- _About this task_: Return only that part of the material below which starts with the line containing "Maven and Gradle" and goes on through the line containing "As things stand", restated exactly.

=== Section Start ===

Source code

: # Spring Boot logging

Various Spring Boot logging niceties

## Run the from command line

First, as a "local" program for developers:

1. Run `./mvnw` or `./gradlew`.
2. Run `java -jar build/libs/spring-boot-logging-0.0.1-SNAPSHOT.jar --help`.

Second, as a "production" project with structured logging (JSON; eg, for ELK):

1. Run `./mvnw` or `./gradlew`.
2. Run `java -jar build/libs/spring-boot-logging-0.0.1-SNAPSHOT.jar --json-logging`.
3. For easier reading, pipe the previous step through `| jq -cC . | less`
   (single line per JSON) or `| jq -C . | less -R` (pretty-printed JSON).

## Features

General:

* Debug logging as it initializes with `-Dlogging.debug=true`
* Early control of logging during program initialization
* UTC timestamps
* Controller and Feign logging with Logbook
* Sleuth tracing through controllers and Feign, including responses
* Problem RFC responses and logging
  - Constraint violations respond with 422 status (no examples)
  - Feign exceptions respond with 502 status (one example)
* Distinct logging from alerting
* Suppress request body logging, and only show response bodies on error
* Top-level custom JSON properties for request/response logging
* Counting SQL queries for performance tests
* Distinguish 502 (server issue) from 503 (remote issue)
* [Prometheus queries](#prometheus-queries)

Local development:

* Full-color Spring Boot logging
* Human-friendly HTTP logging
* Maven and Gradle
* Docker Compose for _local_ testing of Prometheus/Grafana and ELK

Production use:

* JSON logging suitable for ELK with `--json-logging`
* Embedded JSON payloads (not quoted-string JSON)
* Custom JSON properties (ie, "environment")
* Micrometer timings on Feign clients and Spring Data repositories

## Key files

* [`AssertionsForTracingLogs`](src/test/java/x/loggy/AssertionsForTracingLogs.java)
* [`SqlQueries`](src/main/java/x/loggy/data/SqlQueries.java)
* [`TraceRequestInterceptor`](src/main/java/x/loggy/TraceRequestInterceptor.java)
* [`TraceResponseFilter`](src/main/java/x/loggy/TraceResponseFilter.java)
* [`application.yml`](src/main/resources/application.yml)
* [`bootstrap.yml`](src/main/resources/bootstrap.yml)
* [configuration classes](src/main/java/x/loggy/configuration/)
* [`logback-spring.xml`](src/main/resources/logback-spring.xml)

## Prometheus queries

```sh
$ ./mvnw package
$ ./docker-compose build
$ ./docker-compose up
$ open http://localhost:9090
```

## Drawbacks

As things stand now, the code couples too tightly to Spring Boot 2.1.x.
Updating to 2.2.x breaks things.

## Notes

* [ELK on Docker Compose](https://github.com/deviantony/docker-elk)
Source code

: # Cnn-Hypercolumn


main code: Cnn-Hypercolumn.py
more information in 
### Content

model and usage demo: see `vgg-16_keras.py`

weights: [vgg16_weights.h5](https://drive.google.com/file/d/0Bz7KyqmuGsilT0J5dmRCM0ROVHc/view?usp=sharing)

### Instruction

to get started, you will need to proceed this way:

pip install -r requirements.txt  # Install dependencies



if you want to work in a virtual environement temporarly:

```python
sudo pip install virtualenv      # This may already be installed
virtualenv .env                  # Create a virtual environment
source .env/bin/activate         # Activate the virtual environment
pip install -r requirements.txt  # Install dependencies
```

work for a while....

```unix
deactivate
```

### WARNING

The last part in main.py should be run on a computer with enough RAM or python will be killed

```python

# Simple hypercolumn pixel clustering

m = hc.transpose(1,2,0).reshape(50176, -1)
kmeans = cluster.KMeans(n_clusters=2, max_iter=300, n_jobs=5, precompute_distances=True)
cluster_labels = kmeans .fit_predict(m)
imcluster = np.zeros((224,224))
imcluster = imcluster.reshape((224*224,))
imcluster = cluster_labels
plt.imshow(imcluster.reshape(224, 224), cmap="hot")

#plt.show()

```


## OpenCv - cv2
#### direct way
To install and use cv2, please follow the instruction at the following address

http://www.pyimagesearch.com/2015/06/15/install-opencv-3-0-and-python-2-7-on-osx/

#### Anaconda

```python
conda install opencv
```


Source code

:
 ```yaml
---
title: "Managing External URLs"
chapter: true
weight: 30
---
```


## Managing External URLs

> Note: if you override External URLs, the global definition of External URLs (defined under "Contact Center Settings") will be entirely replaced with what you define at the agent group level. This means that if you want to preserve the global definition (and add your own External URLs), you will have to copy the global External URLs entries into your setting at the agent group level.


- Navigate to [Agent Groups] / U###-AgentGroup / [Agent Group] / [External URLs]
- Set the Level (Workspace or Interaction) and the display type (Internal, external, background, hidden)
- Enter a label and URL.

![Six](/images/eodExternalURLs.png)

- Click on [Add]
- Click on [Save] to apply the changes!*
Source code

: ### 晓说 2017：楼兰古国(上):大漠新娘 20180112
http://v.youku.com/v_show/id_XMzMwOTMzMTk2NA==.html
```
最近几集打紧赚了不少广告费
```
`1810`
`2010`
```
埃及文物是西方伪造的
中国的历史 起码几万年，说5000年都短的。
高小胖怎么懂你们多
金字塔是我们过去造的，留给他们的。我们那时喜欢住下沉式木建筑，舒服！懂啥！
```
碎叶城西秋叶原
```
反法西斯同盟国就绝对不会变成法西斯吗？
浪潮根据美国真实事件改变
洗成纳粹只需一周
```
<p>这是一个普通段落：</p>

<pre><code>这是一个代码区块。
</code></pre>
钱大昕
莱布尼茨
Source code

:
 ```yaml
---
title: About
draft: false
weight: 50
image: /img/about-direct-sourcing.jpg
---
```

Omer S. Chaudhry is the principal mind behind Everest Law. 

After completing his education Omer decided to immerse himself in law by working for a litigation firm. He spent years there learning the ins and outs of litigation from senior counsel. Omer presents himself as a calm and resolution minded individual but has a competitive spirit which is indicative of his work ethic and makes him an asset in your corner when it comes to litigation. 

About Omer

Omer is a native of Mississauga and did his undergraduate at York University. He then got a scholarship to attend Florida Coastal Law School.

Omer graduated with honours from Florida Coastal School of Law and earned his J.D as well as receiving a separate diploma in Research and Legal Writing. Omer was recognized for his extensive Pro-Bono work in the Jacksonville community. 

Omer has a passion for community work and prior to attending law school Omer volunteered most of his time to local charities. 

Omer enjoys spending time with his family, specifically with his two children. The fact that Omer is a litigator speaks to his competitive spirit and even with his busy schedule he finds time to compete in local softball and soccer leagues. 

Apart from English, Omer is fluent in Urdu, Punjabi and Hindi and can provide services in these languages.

=== Section End ===

- _Result for this task_:
* Maven and Gradle
* Docker Compose for _local_ testing of Prometheus/Grafana and ELK

Production use:

* JSON logging suitable for ELK with `--json-logging`
* Embedded JSON payloads (not quoted-string JSON)
* Custom JSON properties (ie, "environment")
* Micrometer timings on Feign clients and Spring Data repositories

## Key files

* [`AssertionsForTracingLogs`](src/test/java/x/loggy/AssertionsForTracingLogs.java)
* [`SqlQueries`](src/main/java/x/loggy/data/SqlQueries.java)
* [`TraceRequestInterceptor`](src/main/java/x/loggy/TraceRequestInterceptor.java)
* [`TraceResponseFilter`](src/main/java/x/loggy/TraceResponseFilter.java)
* [`application.yml`](src/main/resources/application.yml)
* [`bootstrap.yml`](src/main/resources/bootstrap.yml)
* [configuration classes](src/main/java/x/loggy/configuration/)
* [`logback-spring.xml`](src/main/resources/logback-spring.xml)

## Prometheus queries

```sh
$ ./mvnw package
$ ./docker-compose build
$ ./docker-compose up
$ open http://localhost:9090
```

## Drawbacks

As things stand now, the code couples too tightly to Spring Boot 2.1.x.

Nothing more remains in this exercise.